This repository is the result of the 2018 Google Summer of Code project "GEE and QIF for clustered data regression".
geeq
stands for generalized estimating equations(GEE) and quadratic inference functions(QIF). Both methods focus on longitudinal or clustered data analysis, where within-cluster correlation has to be accounted for. Package geeq
implements both of methods based on RcppArmadillo
and also provided some new features.
Simple: geeq
export an unified interface for GEE and QIF, users only need to provide method
argument to specify which method to use. It's much convenience to compare two methods.
Extensible: Nearly all computing process are written C++ based on package RcppArmadillo
, which is a popular and easy to learn interface from R to and from Armadillo by utilising the Rcpp R/C++ interface library. Adding new features are feasible for ordinary users.

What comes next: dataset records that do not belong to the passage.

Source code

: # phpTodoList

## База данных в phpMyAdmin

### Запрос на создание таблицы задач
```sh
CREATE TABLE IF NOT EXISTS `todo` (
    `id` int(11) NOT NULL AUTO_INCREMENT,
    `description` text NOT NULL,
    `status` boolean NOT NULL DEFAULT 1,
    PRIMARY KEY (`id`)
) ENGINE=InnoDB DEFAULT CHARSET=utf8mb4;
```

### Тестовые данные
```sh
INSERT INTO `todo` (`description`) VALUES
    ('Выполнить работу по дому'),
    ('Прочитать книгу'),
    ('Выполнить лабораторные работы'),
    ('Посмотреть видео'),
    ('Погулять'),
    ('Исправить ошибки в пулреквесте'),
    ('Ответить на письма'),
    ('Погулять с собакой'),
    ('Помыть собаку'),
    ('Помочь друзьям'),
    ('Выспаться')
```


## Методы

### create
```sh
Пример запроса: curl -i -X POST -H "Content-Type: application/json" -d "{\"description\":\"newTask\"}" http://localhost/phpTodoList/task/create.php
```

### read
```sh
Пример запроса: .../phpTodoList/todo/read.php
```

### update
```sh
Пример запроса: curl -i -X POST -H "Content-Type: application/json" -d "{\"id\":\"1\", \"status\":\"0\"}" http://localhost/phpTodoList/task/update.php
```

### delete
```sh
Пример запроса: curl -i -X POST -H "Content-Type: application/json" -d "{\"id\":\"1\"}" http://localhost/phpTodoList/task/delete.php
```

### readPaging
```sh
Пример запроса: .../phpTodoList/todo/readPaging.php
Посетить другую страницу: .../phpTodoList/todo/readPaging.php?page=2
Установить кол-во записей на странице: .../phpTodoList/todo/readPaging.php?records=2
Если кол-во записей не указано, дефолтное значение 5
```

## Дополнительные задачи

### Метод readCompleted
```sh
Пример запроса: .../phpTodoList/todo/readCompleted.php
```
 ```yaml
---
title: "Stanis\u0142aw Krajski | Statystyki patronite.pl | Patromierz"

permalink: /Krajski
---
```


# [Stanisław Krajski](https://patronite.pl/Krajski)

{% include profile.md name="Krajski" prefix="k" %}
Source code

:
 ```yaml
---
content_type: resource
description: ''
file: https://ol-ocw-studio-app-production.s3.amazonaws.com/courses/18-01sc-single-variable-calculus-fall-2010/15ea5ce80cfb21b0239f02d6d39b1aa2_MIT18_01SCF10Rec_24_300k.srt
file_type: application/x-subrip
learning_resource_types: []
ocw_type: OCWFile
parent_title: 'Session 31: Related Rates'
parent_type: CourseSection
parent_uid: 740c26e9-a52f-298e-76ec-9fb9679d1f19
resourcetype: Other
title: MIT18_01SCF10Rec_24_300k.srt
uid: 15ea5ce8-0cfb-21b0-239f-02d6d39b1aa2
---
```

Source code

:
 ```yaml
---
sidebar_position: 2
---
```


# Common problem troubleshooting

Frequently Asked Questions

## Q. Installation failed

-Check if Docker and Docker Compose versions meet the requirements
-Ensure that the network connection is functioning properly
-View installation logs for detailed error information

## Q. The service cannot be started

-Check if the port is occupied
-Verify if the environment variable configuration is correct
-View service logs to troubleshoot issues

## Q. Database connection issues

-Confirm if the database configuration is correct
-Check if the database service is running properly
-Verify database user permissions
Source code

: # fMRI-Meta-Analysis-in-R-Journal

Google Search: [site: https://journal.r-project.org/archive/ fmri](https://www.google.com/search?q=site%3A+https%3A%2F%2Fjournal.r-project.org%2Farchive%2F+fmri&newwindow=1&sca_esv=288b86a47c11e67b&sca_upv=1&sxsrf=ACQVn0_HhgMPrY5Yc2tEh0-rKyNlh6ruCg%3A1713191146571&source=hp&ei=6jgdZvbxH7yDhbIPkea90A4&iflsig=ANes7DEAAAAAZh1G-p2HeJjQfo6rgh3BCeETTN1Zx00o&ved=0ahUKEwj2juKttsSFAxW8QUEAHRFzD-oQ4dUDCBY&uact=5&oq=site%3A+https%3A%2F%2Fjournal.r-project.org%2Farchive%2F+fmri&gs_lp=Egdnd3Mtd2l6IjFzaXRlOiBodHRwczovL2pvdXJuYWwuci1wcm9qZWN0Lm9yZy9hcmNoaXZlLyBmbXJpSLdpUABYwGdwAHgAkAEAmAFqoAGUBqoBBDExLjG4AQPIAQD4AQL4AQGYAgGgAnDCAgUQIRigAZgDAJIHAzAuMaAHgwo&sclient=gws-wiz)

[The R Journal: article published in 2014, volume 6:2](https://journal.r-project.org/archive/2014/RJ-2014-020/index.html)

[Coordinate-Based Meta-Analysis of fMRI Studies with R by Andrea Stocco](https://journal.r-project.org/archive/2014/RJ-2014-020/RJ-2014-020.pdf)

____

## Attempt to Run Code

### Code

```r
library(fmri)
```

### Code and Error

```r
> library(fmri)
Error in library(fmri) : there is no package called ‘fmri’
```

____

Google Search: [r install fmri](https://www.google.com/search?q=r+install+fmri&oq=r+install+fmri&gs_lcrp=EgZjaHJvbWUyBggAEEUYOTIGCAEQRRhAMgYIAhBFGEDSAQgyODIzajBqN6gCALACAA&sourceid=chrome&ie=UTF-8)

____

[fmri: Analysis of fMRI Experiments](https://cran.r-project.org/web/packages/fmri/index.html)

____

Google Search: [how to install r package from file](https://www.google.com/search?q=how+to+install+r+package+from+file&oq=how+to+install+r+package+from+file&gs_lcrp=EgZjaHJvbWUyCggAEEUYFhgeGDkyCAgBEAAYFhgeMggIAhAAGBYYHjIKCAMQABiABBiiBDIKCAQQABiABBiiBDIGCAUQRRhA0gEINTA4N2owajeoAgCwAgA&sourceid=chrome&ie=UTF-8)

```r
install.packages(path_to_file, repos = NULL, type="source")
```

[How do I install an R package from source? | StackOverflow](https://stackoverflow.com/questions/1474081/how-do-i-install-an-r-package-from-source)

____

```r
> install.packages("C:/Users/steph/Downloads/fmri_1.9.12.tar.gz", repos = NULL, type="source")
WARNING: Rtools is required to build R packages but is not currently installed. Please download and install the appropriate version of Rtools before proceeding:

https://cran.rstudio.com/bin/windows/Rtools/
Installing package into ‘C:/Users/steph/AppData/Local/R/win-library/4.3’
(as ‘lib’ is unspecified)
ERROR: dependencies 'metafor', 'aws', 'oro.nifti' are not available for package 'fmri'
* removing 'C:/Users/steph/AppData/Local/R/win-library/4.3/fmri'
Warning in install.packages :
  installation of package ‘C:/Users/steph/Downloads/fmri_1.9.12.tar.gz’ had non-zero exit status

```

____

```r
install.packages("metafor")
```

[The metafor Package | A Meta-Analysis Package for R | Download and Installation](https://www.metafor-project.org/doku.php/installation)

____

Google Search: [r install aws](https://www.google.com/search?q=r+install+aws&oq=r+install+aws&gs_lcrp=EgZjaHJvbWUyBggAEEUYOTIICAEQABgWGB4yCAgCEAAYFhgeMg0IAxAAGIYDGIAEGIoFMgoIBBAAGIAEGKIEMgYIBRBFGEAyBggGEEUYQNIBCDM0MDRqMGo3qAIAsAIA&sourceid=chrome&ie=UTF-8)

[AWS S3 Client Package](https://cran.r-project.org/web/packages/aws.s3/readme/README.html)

Efficiency: Armadillo is a high quality linear algebra library (matrix maths) for the C++ language, and geeq
benefits a lot from it. For large data set, geeq
is much more efficiency than geeM
and geepack
.
Currently, geeq
provide only one interface for all things. Here is an example of how to use geeq
to fit ohio data set from geepack
:
> if (require(geepack)) {
data('ohio', package='geepack')
fit.geeq <- geeq(resp ~ age + smoke + age:smoke, id = id, data = ohio,
method = 'gee', family = binomial, corstr = "exchangeable")
fit.geepack <- geese(resp ~ age + smoke + age:smoke, id = id, data = ohio,
family = binomial, corstr = "exchangeable")
}
> fit.geeq
Estimates Model SE wald p
(Intercept) -1.90000 0.11910 -15.9600 0.00000
age -0.14120 0.05820 -2.4270 0.01524
smoke 0.31380 0.18780 1.6710 0.09478
age:smoke 0.07083 0.08828 0.8024 0.42230
Correlation Model: exchangeable
Correlation Matrix:
[,1] [,2] [,3] [,4]
[1,] 1.0000 0.3544 0.3544 0.3544
[2,] 0.3544 1.0000 0.3544 0.3544
[3,] 0.3544 0.3544 1.0000 0.3544
[4,] 0.3544 0.3544 0.3544 1.0000
Scale Parameter: 1.001
Null deviance: 1829 on 2147 degrees of freedom
Residual deviance: 1819 on 2144 degrees of freedom
QIC: 1828.022
Converged: TRUE
Number of iterations: 2
Number of clusters: 537
Maximum cluster size: 4
> fit.geepack
Call:
geese(formula = resp ~ age + smoke + age:smoke, id = id, data = ohio,
family = binomial, corstr = "exchangeable")
Mean Model:
Mean Link: logit
Variance to Mean Relation: binomial
Coefficients:
(Intercept) age smoke age:smoke
-1.90049518 -0.14123591 0.31382579 0.07083184
Scale Model:
Scale Link: identity
Estimated Scale Parameters:
(Intercept)
0.9994078
Correlation Model:
Correlation Structure: exchangeable
Correlation Link: identity
Estimated Correlation Parameters:
alpha
0.354605
Returned Error Value: 0
Number of clusters: 537 Maximum cluster size: 4
There are some other examples in the example
folder.
- Penalized Generalized Estimating Equations: PGEE is important for variable selection. We've implemented solving penalized generalized estimating equations but not tuning paramter estimation. It's also essential to estimate the tuning paramter from users' perspective, so we decide not to export the interface now. The tuning parameter estimation part is in developing.